5. En troisième lieu, si les sociétés Restaurant Richard et Christopher Coutanceau et Brossard-Coutanceau soutiennent que c’est à tort que le premier juge a retenu que la commune n’était pas informée des désordres relatifs aux tuyaux cassés ou endommagés, aux traces d’infiltration au niveau de la fenêtre du toit ainsi qu’à la jonction du mur et du plafond, au noircissement du mur derrière la descente de gouttière et à l’humidité et au défaut de planéité du plafond et du lambris dans la cuisine, alors que de multiples visites ont été effectuées par les services de la ville, elles relèvent cependant que depuis leur dénonciation « officielle » par la requête aux fins d’expertise, la commune ne serait pas revenue vers elles pour les constater, ce qui démontre une reconnaissance de l’absence de dénonciation de ces points précédemment, qui ont pu échapper à la commune si les visites qu’elle effectue régulièrement n’avaient pas pour objet de les constater. Par ailleurs, au regard des constats effectués sur place le 6 décembre 2024, la commune a reconnu la fissuration de tuyaux d’évacuation d’eaux pluviales en PVC, qui pourraient donc également faire l’objet de devis, et estimé que le faux plafond, installé par l’exploitant, est vieillissant, que le défaut de planéité provient d’une dalle déclipsée et que les taches noirâtres sont dues à la vétusté et à l’activité de la cuisine, ce qui ne parait pas nécessiter une expertise pour confirmation. Quant aux traces d’infiltrations au niveau d’une fenêtre et du plafond de la salle de la Yole, ce désordre semble en lien avec l’étanchéité du toit terrasse et devrait donc être examiné lorsque celle-ci aura été réparée. Enfin le noircissement de l’enduit au droit d’une gouttière défectueuse paraît relever de l’entretien normal par les amodiataires, qui n’ont pas besoin d’une expertise pour y remédier.

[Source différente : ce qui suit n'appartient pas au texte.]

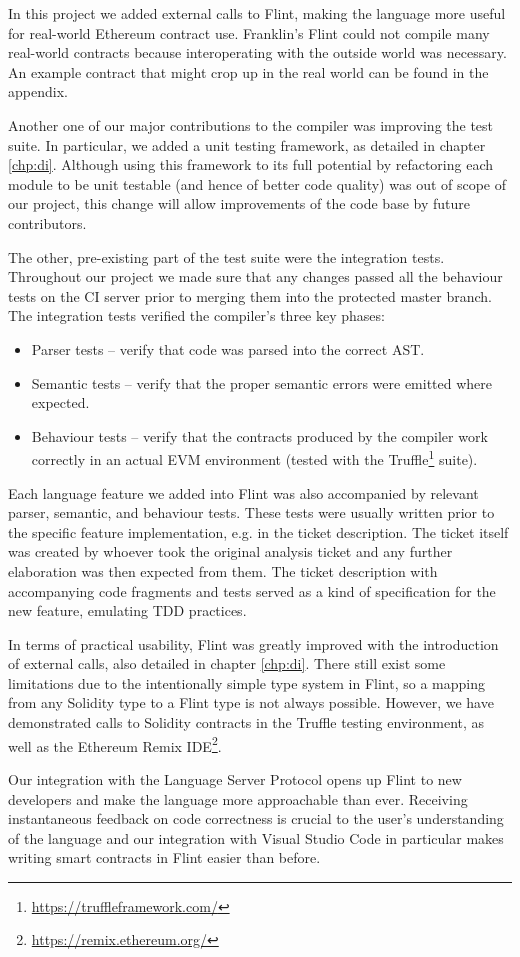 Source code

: In this project we added external calls to Flint, making the language more useful for real-world Ethereum contract use. Franklin's Flint could not compile many real-world contracts because interoperating with the outside world was necessary. An example contract that might crop up in the real world can be found in the appendix.

Another one of our major contributions to the compiler was improving the test suite. In particular, we added a unit testing framework, as detailed in chapter \ref{chp:di}. Although using this framework to its full potential by refactoring each module to be unit testable (and hence of better code quality) was out of scope of our project, this change will allow improvements of the code base by future contributors.

The other, pre-existing part of the test suite were the integration tests. Throughout our project we made sure that any changes passed all the behaviour tests on the CI server prior to merging them into the protected master branch. The integration tests verified the compiler’s three key phases:

\begin{itemize}
	\item Parser tests – verify that code was parsed into the correct AST.
	\item Semantic tests – verify that the proper semantic errors were emitted where expected.
	\item Behaviour tests – verify that the contracts produced by the compiler work correctly in an actual EVM environment (tested with the Truffle\footnote{\url{https://truffleframework.com/}} suite).
\end{itemize}

Each language feature we added into Flint was also accompanied by relevant parser, semantic, and behaviour tests. These tests were usually written prior to the specific feature implementation, e.g. in the ticket description. The ticket itself was created by whoever took the original analysis ticket and any further elaboration was then expected from them. The ticket description with accompanying code fragments and tests served as a kind of specification for the new feature, emulating TDD practices.

In terms of practical usability, Flint was greatly improved with the introduction of external calls, also detailed in chapter \ref{chp:di}. There still exist some limitations due to the intentionally simple type system in Flint, so a mapping from any Solidity type to a Flint type is not always possible. However, we have demonstrated calls to Solidity contracts in the Truffle testing environment, as well as the Ethereum Remix IDE\footnote{\url{https://remix.ethereum.org/}}.

Our integration with the Language Server Protocol opens up Flint to new developers and make the language more approachable than ever. Receiving instantaneous feedback on code correctness is crucial to the user’s understanding of the language and our integration with Visual Studio Code in particular makes writing smart contracts in Flint easier than before.
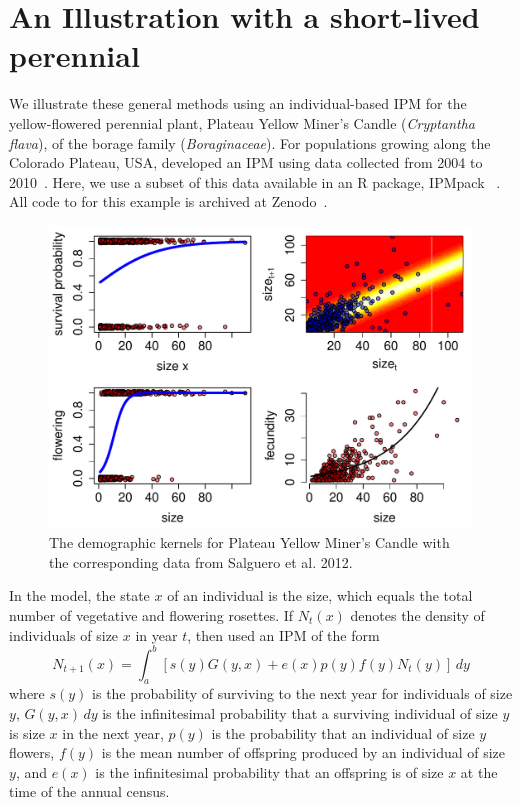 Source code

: \documentclass[12pt]{amsart}\usepackage[]{graphicx}\usepackage[]{color}
\makeatletter
\def\maxwidth{ %
  \ifdim\Gin@nat@width>\linewidth
    \linewidth
  \else
    \Gin@nat@width
  \fi
}
\newenvironment{knitrout}{}{} %
\makeatother
\begin{document}
\section*{An Illustration with a short-lived perennial}

We illustrate these general methods using an individual-based IPM for the yellow-flowered perennial plant, Plateau Yellow Miner's Candle (\emph{Cryptantha flava}), of the borage family (\emph{Boraginaceae}). For populations growing along the Colorado Plateau, USA, \citet{salguero-etal-12} developed an IPM using data collected from 2004 to 2010~\citep{salguero-gomez-etal-14}. Here, we use a subset of this data available in an R package, IPMpack ~\citep{IPMpack}.  All code to for this example is archived at Zenodo~\citep{schreiber-ross-ibipm-code-2015}.

\begin{knitrout}
\color{fgcolor}\begin{figure}
\includegraphics[width=\maxwidth]{figure/components-1} \caption[The demographic kernels for Plateau Yellow Miner's Candle with the corresponding data from Salguero et al]{The demographic kernels for Plateau Yellow Miner's Candle with the corresponding data from Salguero et al. 2012.}\label{fig:components}
\end{figure}


\end{knitrout}

In the model, the state $x$ of an individual is the size, which equals the total number of vegetative and flowering rosettes. If $N_t(x)$ denotes the density of individuals of size $x$ in year $t$, then \citet{salguero-etal-12} used an IPM of the form
\[
N_{t+1}(x)=\int_a^b \left[ s(y)G(y, x)+e(x)p(y)f(y)N_t(y)\right]\, dy
\]
where $s(y)$ is the probability of surviving to the next year for individuals of size $y$, $G(y, x) \, dy$ is the infinitesimal probability that a surviving individual of size $y$ is size $x$ in the next year, $p(y)$ is the probability that an individual of size $y$ flowers, $f(y)$ is the mean number of offspring produced by an individual of size $y$, and $e(x)$ is the infinitesimal probability that an offspring is of size $x$ at the time of the annual census.
\end{document}
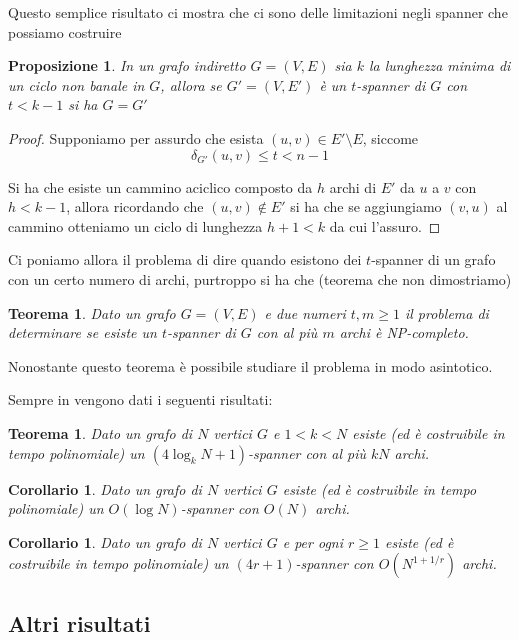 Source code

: \documentclass[a4paper,10pt]{amsbook}
\newcounter{counter1}
\theoremstyle{plain}
\newtheorem{myteo}[counter1]{Teorema}
\newtheorem{mypro}[counter1]{Proposizione}
\newtheorem{mycor}[counter1]{Corollario}
\theoremstyle{definition}
\theoremstyle{remark}
\newcommand{\pa}[1]{\left(#1\right)}
\begin{document}
Questo semplice risultato ci mostra che ci sono delle limitazioni
negli spanner che possiamo costruire
\begin{mypro}
  In un grafo indiretto $G = (V,E)$ sia $k$ la lunghezza minima di un
  ciclo non banale in $G$, allora se $G' = (V,E')$ \`e un $t$-spanner
  di $G$ con $t < k-1$ si ha $G = G'$
\end{mypro}
\begin{proof}
  Supponiamo per assurdo che esista $(u,v) \in E' \setminus E$,
  siccome
  \[ \delta_{G'} (u,v) \le t < n -1 \] 

  Si ha che esiste un cammino aciclico composto da $h$ archi di $E'$
  da $u$ a $v$ con $h<k-1$, allora ricordando che $(u,v) \not\in E'$
  si ha che se aggiungiamo $(v,u)$ al cammino otteniamo un ciclo di
  lunghezza $h+1 < k$ da cui l'assuro.
\end{proof}

Ci poniamo allora il problema di dire quando esistono dei $t$-spanner
di un grafo con un certo numero di archi, purtroppo si ha che (teorema
che non dimostriamo)
\begin{myteo}
  Dato un grafo $G = (V,E)$ e due numeri $t,m\ge 1$ il problema di
  determinare se esiste un $t$-spanner di $G$ con al pi\`u $m$ archi
  \`e NP-completo.
\end{myteo}

Nonostante questo teorema \`e possibile studiare il problema in modo
asintotico.

Sempre in \cite{graphspanners} vengono dati i seguenti risultati:

\begin{myteo}
  Dato un grafo di $N$ vertici $G$ e $1<k<N$ esiste (ed \`e
  costruibile in tempo polinomiale) un $(4\log _k N +1)$-spanner con
  al pi\`u $kN$ archi.
\end{myteo}

\begin{mycor}
  Dato un grafo di $N$ vertici $G$ esiste (ed \`e costruibile in tempo
  polinomiale) un $O\pa{\log N}$-spanner con $O(N)$ archi.
\end{mycor}

\begin{mycor}
  Dato un grafo di $N$ vertici $G$ e per ogni $r\ge 1$ esiste (ed \`e
  costruibile in tempo polinomiale) un $(4r+1)$-spanner con
  $O(N^{1+1/r})$ archi.
\end{mycor}


\subsection{Altri risultati}
\end{document}
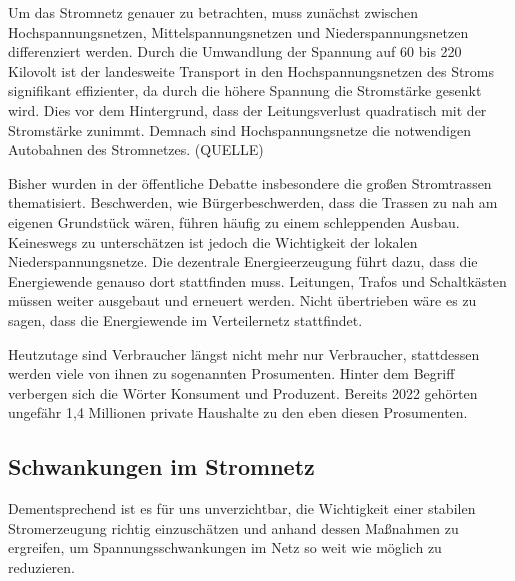 \documentclass[12pt, a4paper]{article}
\begin{document}

Um das Stromnetz genauer zu betrachten, muss zunächst zwischen Hochspannungsnetzen, Mittelspannungsnetzen und Niederspannungsnetzen differenziert werden. Durch die Umwandlung der Spannung auf 60 bis 220 Kilovolt ist der landesweite Transport in den Hochspannungsnetzen des Stroms signifikant effizienter, da durch die höhere Spannung die Stromstärke gesenkt wird. Dies vor dem Hintergrund, dass der Leitungsverlust quadratisch mit der Stromstärke zunimmt. Demnach sind Hochspannungsnetze die notwendigen Autobahnen des Stromnetzes. (QUELLE)

Bisher wurden in der öffentliche Debatte insbesondere die großen Stromtrassen thematisiert. Beschwerden, wie Bürgerbeschwerden, dass die Trassen zu nah am eigenen Grundstück wären, führen häufig zu einem schleppenden Ausbau. Keineswegs zu unterschätzen ist jedoch die Wichtigkeit der lokalen Niederspannungsnetze. Die dezentrale Energieerzeugung führt dazu, dass die Energiewende genauso dort stattfinden muss. Leitungen, Trafos und Schaltkästen müssen weiter ausgebaut und erneuert werden. Nicht übertrieben wäre es zu sagen, dass die Energiewende im Verteilernetz stattfindet.

Heutzutage sind Verbraucher längst nicht mehr nur Verbraucher, stattdessen werden viele von ihnen zu sogenannten Prosumenten. Hinter dem Begriff verbergen sich die Wörter Konsument und Produzent. Bereits 2022 gehörten ungefähr 1,4 Millionen private Haushalte zu den eben diesen Prosumenten. 




\subsection{Schwankungen im Stromnetz}

Dementsprechend ist es für uns unverzichtbar, die Wichtigkeit einer stabilen \linebreak Stromerzeugung richtig einzuschätzen und anhand dessen Maßnahmen zu ergreifen, um Spannungsschwankungen im Netz so weit wie möglich zu reduzieren.
\end{document}
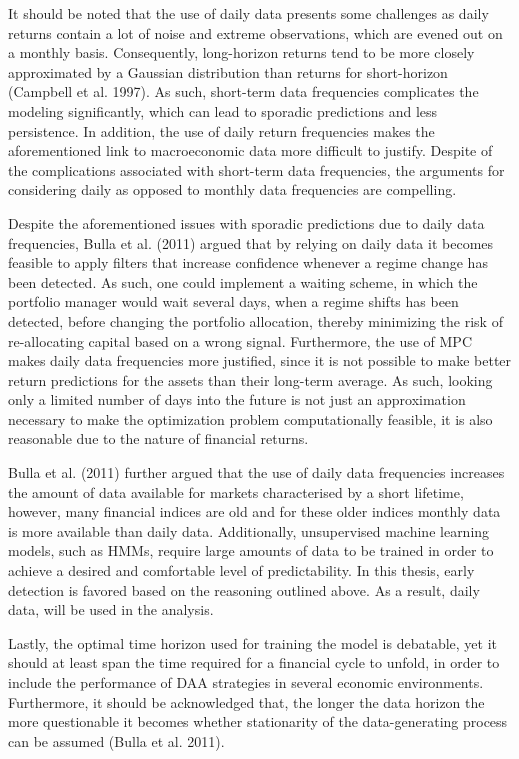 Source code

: It should be noted that the use of daily data presents some challenges as daily returns contain a lot of noise and extreme observations, which are evened out on a monthly basis. Consequently, long-horizon returns tend to be more closely approximated by a Gaussian distribution than returns for short-horizon (Campbell et al. 1997). As such, short-term data frequencies complicates the modeling significantly, which can lead to sporadic predictions and less persistence. In addition, the use of daily return frequencies makes the aforementioned link to macroeconomic data more difficult to justify. Despite of the complications associated with short-term data frequencies, the arguments for considering daily as opposed to monthly data frequencies are compelling. 

Despite the aforementioned issues with sporadic predictions due to daily data frequencies, Bulla et al. (2011) argued that by relying on daily data it becomes feasible to apply filters that increase confidence whenever a regime change has been detected. As such, one could implement a waiting scheme, in which the portfolio manager would wait several days, when a regime shifts has been detected, before changing the portfolio allocation, thereby minimizing the risk of re-allocating capital based on a wrong signal. Furthermore, the use of MPC makes daily data frequencies more justified, since it is not possible to make better return predictions for the assets than their long-term average. As such, looking only a limited number of days into the future is not just an approximation necessary to make the optimization problem computationally feasible, it is also reasonable due to the nature of financial returns.

Bulla et al. (2011) further argued that the use of daily data frequencies increases the amount of data available for markets characterised by a short lifetime, however, many financial indices are old and for these older indices monthly data is more available than daily data. Additionally, unsupervised machine learning models, such as HMMs, require large amounts of data to be trained in order to achieve a desired and comfortable level of predictability. In this thesis, early detection is favored based on the reasoning outlined above. As a result, daily data, will be used in the analysis.  

Lastly, the optimal time horizon used for training the model is debatable, yet it should at least span the time required for a financial cycle to unfold, in order to include the performance of DAA strategies in several economic environments. Furthermore, it should be acknowledged that, the longer the data horizon the more questionable it becomes whether stationarity of the data-generating process can be assumed (Bulla et al. 2011).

6. Il résulte de ce qui précède que l’expertise demandée par les sociétés Restaurant Richard et Christopher Coutanceau et Brossard-Coutanceau, qui s’inscrit davantage dans un contexte de négociation difficile de la révision du montant de la redevance d’amodiation que de recherche effective de solutions à mettre en œuvre, laquelle peut être faite par d’autres moyens, ne présente pas le caractère d’utilité requis par les dispositions précitées du code de justice administrative. Par suite les sociétés Restaurant Richard et Christopher Coutanceau et Brossard- Coutanceau ne sont pas fondées à soutenir que c’est à tort que le président du tribunal administratif de Poitiers a rejeté leur demande.
7. Dans les circonstances de l’espèce, il n’y a pas lieu de faire droit aux conclusions des parties au titre des dispositions de l’article L. 761-1 du code de justice administrative.
ORDONNE :
Article 1er : La requête des sociétés Restaurant Richard et Christopher Coutanceau
et Brossard-Coutanceau est rejetée.
Article 2 : Les conclusions de la commune de La Rochelle au titre des dispositions de
l’article L. 761-1 du code de justice administrative sont rejetées.
Article 3 : La présente ordonnance sera notifiée aux sociétés Restaurant Richard et Christopher Coutanceau et Brossard-Coutanceau et à la commune de La Rochelle.
Fait à Bordeaux, le 30 juin 2025.
La juge d’appel des référés,
Catherine Girault
La République mande et ordonne au préfet de la Charente-Maritime en ce qui le concerne, et à tous commissaires de justice à ce requis en ce qui concerne les voies de droit commun contre les parties privées, de pourvoir à l’exécution de la présente ordonnance.